**RECORDED DATA:**
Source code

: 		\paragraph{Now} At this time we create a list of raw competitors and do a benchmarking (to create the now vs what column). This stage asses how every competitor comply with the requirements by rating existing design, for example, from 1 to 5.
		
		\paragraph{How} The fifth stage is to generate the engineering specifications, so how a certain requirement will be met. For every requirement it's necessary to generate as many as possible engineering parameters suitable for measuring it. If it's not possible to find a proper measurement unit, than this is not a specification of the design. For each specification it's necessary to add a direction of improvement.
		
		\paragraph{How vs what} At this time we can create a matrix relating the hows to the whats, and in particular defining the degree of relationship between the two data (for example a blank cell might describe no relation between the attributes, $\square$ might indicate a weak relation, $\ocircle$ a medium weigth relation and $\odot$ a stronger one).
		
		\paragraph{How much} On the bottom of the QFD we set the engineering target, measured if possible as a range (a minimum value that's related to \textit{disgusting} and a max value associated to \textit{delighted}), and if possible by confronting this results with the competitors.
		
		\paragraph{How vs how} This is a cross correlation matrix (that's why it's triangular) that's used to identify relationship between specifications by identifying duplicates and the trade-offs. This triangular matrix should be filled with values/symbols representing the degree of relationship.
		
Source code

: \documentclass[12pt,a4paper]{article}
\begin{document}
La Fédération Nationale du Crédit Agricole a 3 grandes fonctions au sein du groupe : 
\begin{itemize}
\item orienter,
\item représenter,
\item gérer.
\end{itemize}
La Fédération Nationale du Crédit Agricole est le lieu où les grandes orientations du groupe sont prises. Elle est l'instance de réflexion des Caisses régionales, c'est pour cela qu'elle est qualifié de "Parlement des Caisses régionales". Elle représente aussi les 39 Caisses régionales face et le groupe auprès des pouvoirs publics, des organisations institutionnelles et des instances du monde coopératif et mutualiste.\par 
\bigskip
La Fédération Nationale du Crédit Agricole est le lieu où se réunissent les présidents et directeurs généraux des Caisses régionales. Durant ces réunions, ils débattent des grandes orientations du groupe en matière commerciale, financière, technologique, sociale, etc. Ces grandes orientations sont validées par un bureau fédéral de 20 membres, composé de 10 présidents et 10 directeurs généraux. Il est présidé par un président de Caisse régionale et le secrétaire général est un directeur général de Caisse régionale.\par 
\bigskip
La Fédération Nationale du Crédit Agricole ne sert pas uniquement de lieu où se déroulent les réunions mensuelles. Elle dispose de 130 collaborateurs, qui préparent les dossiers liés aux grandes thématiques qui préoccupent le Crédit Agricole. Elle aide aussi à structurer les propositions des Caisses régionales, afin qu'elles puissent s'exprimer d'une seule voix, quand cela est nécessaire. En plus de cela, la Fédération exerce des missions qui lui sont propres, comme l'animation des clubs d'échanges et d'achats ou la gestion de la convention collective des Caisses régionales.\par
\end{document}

==

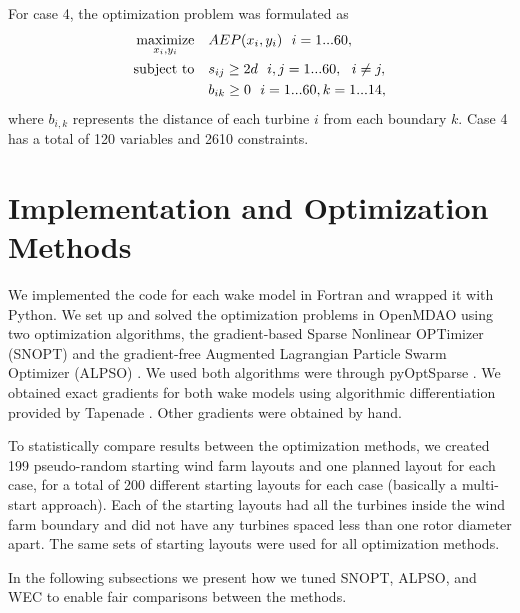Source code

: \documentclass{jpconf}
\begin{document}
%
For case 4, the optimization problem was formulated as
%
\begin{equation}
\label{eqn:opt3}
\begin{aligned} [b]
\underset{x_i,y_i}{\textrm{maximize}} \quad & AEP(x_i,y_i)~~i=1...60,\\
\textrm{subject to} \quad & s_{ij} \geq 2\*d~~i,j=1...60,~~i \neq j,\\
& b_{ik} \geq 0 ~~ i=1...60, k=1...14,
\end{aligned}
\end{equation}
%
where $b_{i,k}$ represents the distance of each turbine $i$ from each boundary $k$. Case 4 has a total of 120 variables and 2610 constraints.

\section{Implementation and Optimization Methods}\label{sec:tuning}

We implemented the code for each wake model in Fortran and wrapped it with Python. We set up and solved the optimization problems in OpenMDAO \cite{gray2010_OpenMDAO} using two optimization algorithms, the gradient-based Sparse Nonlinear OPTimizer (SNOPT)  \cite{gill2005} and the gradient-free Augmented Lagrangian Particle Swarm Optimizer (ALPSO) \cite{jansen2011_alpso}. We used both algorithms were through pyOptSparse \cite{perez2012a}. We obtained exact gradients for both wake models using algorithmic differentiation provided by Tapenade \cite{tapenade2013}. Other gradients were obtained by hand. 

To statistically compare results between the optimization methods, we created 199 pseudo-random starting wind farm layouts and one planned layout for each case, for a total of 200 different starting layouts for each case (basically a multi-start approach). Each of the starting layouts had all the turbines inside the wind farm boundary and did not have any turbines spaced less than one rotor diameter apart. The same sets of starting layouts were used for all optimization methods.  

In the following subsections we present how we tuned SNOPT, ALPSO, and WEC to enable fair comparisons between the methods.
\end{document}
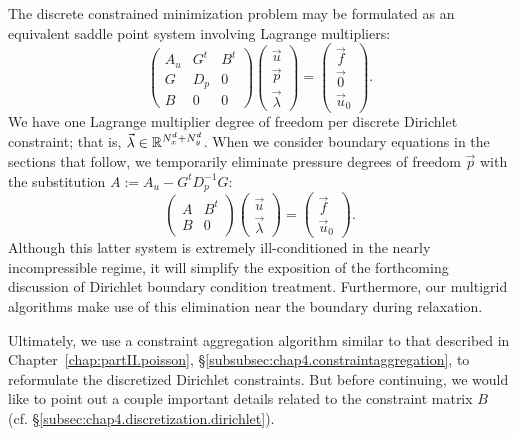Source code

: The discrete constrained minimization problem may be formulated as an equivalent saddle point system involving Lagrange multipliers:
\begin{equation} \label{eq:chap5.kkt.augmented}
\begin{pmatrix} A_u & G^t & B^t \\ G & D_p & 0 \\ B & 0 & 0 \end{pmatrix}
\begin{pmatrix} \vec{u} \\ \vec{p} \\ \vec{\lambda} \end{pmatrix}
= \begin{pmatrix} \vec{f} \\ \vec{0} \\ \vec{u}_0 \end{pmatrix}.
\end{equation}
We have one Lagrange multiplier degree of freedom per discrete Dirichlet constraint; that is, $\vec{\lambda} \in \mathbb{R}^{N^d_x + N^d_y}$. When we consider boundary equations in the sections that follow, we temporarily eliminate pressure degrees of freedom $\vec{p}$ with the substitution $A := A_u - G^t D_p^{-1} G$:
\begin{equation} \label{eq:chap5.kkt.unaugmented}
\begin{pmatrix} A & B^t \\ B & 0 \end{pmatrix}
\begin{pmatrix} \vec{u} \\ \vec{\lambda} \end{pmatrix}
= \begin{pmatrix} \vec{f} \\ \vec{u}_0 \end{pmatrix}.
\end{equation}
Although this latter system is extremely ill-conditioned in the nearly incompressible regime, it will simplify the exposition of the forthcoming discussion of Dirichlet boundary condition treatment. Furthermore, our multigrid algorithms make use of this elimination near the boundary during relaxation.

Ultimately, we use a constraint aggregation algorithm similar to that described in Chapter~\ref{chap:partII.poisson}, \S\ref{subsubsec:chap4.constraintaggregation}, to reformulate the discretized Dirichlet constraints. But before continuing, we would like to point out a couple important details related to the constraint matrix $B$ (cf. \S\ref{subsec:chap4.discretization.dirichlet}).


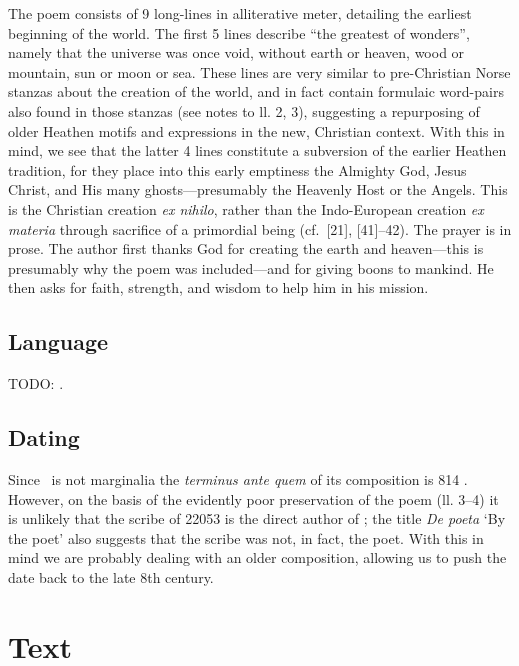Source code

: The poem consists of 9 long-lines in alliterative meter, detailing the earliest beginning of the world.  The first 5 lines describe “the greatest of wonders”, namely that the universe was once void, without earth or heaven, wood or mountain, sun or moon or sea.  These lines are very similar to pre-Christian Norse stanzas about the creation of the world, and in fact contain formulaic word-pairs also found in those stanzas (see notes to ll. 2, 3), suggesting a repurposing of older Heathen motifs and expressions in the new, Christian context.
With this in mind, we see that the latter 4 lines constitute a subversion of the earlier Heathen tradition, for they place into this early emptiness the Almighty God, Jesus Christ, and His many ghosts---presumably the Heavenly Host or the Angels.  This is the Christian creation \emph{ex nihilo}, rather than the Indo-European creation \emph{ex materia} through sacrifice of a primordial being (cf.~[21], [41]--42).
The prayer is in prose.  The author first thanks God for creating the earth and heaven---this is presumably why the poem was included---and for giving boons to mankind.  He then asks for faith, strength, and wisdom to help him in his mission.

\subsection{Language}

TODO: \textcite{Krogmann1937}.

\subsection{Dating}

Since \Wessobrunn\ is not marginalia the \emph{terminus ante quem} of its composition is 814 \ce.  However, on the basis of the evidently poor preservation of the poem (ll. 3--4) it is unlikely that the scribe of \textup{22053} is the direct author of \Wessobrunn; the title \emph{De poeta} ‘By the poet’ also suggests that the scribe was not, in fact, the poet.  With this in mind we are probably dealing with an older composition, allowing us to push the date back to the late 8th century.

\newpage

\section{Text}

**PROBLEM TO SOLVE:** Your task is to transcribe, with no changes, only the lines of the listing above that lie between the line holding "We have one" and the line holding "Although this latter", inclusive.

**ANSWER SECTION:**
We have one Lagrange multiplier degree of freedom per discrete Dirichlet constraint; that is, $\vec{\lambda} \in \mathbb{R}^{N^d_x + N^d_y}$. When we consider boundary equations in the sections that follow, we temporarily eliminate pressure degrees of freedom $\vec{p}$ with the substitution $A := A_u - G^t D_p^{-1} G$:
\begin{equation} \label{eq:chap5.kkt.unaugmented}
\begin{pmatrix} A & B^t \\ B & 0 \end{pmatrix}
\begin{pmatrix} \vec{u} \\ \vec{\lambda} \end{pmatrix}
= \begin{pmatrix} \vec{f} \\ \vec{u}_0 \end{pmatrix}.
\end{equation}
Although this latter system is extremely ill-conditioned in the nearly incompressible regime, it will simplify the exposition of the forthcoming discussion of Dirichlet boundary condition treatment. Furthermore, our multigrid algorithms make use of this elimination near the boundary during relaxation.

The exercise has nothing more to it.